**ASSIGNMENT:**
Each entry is to be printed again word for word.

**RECORDS FOR THIS EXERCISE:**
▶
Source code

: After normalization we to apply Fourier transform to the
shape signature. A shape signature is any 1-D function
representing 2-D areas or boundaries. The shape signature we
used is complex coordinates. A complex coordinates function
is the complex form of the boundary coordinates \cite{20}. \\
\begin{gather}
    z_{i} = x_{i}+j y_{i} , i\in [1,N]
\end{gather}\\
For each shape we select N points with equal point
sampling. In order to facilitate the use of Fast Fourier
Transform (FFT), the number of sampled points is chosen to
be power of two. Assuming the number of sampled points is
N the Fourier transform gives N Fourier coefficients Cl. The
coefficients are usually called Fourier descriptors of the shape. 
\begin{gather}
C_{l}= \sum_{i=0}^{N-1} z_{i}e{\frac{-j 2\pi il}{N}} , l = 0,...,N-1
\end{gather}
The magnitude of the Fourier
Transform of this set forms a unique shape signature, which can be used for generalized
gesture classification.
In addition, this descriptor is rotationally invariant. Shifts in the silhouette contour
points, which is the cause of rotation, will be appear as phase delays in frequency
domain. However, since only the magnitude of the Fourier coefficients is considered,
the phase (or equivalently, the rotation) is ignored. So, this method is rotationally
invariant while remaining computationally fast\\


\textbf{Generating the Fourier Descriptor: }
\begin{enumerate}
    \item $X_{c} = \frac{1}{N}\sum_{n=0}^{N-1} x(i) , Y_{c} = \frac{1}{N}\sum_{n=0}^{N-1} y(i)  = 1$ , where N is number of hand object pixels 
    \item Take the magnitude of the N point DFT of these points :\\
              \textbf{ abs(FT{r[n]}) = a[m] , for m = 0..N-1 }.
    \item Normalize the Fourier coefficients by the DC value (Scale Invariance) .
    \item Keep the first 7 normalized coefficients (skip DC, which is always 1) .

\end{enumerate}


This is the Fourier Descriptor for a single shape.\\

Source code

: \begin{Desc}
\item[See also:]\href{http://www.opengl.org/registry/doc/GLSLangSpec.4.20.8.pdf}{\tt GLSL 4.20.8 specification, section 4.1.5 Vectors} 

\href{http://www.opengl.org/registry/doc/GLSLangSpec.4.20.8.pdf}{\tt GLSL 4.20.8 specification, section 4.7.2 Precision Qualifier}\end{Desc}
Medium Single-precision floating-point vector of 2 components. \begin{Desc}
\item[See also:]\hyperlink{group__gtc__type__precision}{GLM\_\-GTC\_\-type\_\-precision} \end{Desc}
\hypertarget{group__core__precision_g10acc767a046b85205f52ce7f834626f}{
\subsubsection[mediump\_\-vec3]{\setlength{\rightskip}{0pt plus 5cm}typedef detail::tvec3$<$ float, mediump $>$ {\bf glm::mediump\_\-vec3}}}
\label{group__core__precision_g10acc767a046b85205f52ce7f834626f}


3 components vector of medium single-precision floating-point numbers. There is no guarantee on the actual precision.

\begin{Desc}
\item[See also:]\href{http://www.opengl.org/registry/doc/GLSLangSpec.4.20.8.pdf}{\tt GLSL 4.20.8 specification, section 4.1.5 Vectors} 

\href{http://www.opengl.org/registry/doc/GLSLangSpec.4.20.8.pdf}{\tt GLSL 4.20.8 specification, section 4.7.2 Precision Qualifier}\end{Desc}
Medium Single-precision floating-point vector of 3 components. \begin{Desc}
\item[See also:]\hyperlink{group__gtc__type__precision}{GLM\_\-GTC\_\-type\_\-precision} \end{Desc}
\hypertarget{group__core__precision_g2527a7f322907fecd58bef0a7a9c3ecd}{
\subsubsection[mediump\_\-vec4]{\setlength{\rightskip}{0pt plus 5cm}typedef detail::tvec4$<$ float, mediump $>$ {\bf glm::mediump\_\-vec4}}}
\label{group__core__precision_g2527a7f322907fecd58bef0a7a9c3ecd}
◀
**SOLUTION:**
Source code

: After normalization we to apply Fourier transform to the
shape signature. A shape signature is any 1-D function
representing 2-D areas or boundaries. The shape signature we
used is complex coordinates. A complex coordinates function
is the complex form of the boundary coordinates \cite{20}. \\
\begin{gather}
    z_{i} = x_{i}+j y_{i} , i\in [1,N]
\end{gather}\\
For each shape we select N points with equal point
sampling. In order to facilitate the use of Fast Fourier
Transform (FFT), the number of sampled points is chosen to
be power of two. Assuming the number of sampled points is
N the Fourier transform gives N Fourier coefficients Cl. The
coefficients are usually called Fourier descriptors of the shape. 
\begin{gather}
C_{l}= \sum_{i=0}^{N-1} z_{i}e{\frac{-j 2\pi il}{N}} , l = 0,...,N-1
\end{gather}
The magnitude of the Fourier
Transform of this set forms a unique shape signature, which can be used for generalized
gesture classification.
In addition, this descriptor is rotationally invariant. Shifts in the silhouette contour
points, which is the cause of rotation, will be appear as phase delays in frequency
domain. However, since only the magnitude of the Fourier coefficients is considered,
the phase (or equivalently, the rotation) is ignored. So, this method is rotationally
invariant while remaining computationally fast\\


\textbf{Generating the Fourier Descriptor: }
\begin{enumerate}
    \item $X_{c} = \frac{1}{N}\sum_{n=0}^{N-1} x(i) , Y_{c} = \frac{1}{N}\sum_{n=0}^{N-1} y(i)  = 1$ , where N is number of hand object pixels 
    \item Take the magnitude of the N point DFT of these points :\\
              \textbf{ abs(FT{r[n]}) = a[m] , for m = 0..N-1 }.
    \item Normalize the Fourier coefficients by the DC value (Scale Invariance) .
    \item Keep the first 7 normalized coefficients (skip DC, which is always 1) .

\end{enumerate}


This is the Fourier Descriptor for a single shape.\\

Source code

: \begin{Desc}
\item[See also:]\href{http://www.opengl.org/registry/doc/GLSLangSpec.4.20.8.pdf}{\tt GLSL 4.20.8 specification, section 4.1.5 Vectors} 

\href{http://www.opengl.org/registry/doc/GLSLangSpec.4.20.8.pdf}{\tt GLSL 4.20.8 specification, section 4.7.2 Precision Qualifier}\end{Desc}
Medium Single-precision floating-point vector of 2 components. \begin{Desc}
\item[See also:]\hyperlink{group__gtc__type__precision}{GLM\_\-GTC\_\-type\_\-precision} \end{Desc}
\hypertarget{group__core__precision_g10acc767a046b85205f52ce7f834626f}{
\subsubsection[mediump\_\-vec3]{\setlength{\rightskip}{0pt plus 5cm}typedef detail::tvec3$<$ float, mediump $>$ {\bf glm::mediump\_\-vec3}}}
\label{group__core__precision_g10acc767a046b85205f52ce7f834626f}


3 components vector of medium single-precision floating-point numbers. There is no guarantee on the actual precision.

\begin{Desc}
\item[See also:]\href{http://www.opengl.org/registry/doc/GLSLangSpec.4.20.8.pdf}{\tt GLSL 4.20.8 specification, section 4.1.5 Vectors} 

\href{http://www.opengl.org/registry/doc/GLSLangSpec.4.20.8.pdf}{\tt GLSL 4.20.8 specification, section 4.7.2 Precision Qualifier}\end{Desc}
Medium Single-precision floating-point vector of 3 components. \begin{Desc}
\item[See also:]\hyperlink{group__gtc__type__precision}{GLM\_\-GTC\_\-type\_\-precision} \end{Desc}
\hypertarget{group__core__precision_g2527a7f322907fecd58bef0a7a9c3ecd}{
\subsubsection[mediump\_\-vec4]{\setlength{\rightskip}{0pt plus 5cm}typedef detail::tvec4$<$ float, mediump $>$ {\bf glm::mediump\_\-vec4}}}
\label{group__core__precision_g2527a7f322907fecd58bef0a7a9c3ecd}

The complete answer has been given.